● **WHAT IS EXPECTED**:
All lines holding the word "choix" should be located in the records and copied.

● **INFORMATION GIVEN**:
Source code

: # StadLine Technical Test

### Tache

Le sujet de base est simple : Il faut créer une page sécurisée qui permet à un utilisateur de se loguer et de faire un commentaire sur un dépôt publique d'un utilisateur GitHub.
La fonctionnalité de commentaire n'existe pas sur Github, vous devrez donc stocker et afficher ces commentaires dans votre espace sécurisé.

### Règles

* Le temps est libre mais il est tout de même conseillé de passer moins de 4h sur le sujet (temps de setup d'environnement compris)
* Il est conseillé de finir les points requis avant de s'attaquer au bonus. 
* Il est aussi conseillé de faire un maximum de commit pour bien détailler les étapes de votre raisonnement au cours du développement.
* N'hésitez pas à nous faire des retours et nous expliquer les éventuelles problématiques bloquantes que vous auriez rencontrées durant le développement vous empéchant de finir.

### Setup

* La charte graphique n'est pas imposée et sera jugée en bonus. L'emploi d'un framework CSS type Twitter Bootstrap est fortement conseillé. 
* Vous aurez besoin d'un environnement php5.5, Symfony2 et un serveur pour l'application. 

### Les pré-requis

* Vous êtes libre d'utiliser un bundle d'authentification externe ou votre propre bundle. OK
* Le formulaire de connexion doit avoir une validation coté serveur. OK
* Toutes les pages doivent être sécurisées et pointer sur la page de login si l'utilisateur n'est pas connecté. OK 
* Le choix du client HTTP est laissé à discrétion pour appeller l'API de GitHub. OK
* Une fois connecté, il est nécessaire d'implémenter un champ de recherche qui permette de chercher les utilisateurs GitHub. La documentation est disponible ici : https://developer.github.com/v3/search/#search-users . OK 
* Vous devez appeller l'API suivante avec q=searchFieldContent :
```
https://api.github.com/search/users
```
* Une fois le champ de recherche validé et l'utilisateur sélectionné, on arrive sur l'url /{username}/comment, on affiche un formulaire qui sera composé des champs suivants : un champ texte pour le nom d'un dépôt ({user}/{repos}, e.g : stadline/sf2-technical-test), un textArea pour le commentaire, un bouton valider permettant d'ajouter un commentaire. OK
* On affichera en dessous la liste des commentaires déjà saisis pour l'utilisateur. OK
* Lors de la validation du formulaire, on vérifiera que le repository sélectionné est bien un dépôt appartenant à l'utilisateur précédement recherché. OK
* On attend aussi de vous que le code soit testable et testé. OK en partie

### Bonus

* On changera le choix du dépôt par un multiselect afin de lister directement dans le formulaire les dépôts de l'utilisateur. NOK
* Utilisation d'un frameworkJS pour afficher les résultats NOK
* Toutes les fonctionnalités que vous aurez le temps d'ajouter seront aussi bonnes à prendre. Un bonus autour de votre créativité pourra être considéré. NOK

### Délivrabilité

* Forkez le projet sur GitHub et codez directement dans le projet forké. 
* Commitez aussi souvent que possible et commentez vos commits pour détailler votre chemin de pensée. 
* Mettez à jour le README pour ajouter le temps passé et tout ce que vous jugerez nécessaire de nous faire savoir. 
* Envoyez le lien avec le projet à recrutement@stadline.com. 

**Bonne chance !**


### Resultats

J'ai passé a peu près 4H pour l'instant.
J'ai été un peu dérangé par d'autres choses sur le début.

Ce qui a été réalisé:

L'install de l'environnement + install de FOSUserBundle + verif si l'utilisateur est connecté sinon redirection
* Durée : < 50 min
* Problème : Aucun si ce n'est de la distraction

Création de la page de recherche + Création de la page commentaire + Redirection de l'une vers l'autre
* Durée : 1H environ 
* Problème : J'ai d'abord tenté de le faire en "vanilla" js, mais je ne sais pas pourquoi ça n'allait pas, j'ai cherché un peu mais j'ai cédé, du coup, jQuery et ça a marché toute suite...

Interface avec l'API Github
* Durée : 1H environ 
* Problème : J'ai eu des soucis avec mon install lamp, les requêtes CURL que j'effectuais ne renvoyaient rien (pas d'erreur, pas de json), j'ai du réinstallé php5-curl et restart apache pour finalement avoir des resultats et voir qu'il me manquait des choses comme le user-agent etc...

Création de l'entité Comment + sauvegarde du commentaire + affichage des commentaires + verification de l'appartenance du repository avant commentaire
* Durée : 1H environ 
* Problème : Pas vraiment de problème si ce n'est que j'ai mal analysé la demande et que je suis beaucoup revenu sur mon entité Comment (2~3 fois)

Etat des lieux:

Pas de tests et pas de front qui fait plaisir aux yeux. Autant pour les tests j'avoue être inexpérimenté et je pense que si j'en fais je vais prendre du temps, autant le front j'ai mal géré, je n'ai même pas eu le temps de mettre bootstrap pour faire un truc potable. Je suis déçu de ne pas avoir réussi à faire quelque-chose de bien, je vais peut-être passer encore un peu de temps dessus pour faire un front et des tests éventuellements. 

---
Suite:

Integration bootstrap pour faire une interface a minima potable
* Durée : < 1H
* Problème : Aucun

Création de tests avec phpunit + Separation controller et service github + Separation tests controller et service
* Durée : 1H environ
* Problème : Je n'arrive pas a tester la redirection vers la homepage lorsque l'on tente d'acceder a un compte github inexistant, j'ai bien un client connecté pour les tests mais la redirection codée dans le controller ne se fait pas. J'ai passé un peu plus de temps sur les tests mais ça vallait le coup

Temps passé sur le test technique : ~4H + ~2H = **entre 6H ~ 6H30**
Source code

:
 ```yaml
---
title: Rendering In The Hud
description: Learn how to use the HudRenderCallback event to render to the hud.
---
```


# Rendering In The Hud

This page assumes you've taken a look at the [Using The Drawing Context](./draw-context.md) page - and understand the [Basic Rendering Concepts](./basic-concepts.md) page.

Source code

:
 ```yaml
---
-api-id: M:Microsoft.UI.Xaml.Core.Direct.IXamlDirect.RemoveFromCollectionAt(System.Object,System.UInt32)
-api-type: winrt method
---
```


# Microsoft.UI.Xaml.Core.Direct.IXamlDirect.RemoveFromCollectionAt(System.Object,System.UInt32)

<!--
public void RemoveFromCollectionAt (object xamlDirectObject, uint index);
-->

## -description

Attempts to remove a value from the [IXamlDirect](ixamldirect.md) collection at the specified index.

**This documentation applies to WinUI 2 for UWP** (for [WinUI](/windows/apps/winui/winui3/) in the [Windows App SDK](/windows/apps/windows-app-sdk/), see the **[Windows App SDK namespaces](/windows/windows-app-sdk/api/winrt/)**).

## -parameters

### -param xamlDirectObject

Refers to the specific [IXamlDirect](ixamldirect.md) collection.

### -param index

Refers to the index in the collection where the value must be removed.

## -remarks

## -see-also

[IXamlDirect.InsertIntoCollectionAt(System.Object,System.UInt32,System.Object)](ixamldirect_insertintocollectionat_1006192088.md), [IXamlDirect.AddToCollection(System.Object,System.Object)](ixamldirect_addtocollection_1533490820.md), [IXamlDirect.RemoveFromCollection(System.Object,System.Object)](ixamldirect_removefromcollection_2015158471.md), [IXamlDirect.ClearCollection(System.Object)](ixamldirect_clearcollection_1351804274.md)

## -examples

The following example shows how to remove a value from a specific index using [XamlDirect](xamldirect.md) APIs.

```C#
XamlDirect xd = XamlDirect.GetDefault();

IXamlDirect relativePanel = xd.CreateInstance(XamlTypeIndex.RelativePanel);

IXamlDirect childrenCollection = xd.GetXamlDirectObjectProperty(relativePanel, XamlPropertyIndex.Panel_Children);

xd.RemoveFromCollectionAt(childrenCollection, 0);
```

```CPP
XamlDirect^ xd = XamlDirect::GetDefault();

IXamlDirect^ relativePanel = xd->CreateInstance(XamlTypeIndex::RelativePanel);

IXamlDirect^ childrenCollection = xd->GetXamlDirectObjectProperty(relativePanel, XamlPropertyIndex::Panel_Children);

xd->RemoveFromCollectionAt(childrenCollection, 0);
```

● **THE ANSWER**:
* Le choix du client HTTP est laissé à discrétion pour appeller l'API de GitHub. OK
* On changera le choix du dépôt par un multiselect afin de lister directement dans le formulaire les dépôts de l'utilisateur. NOK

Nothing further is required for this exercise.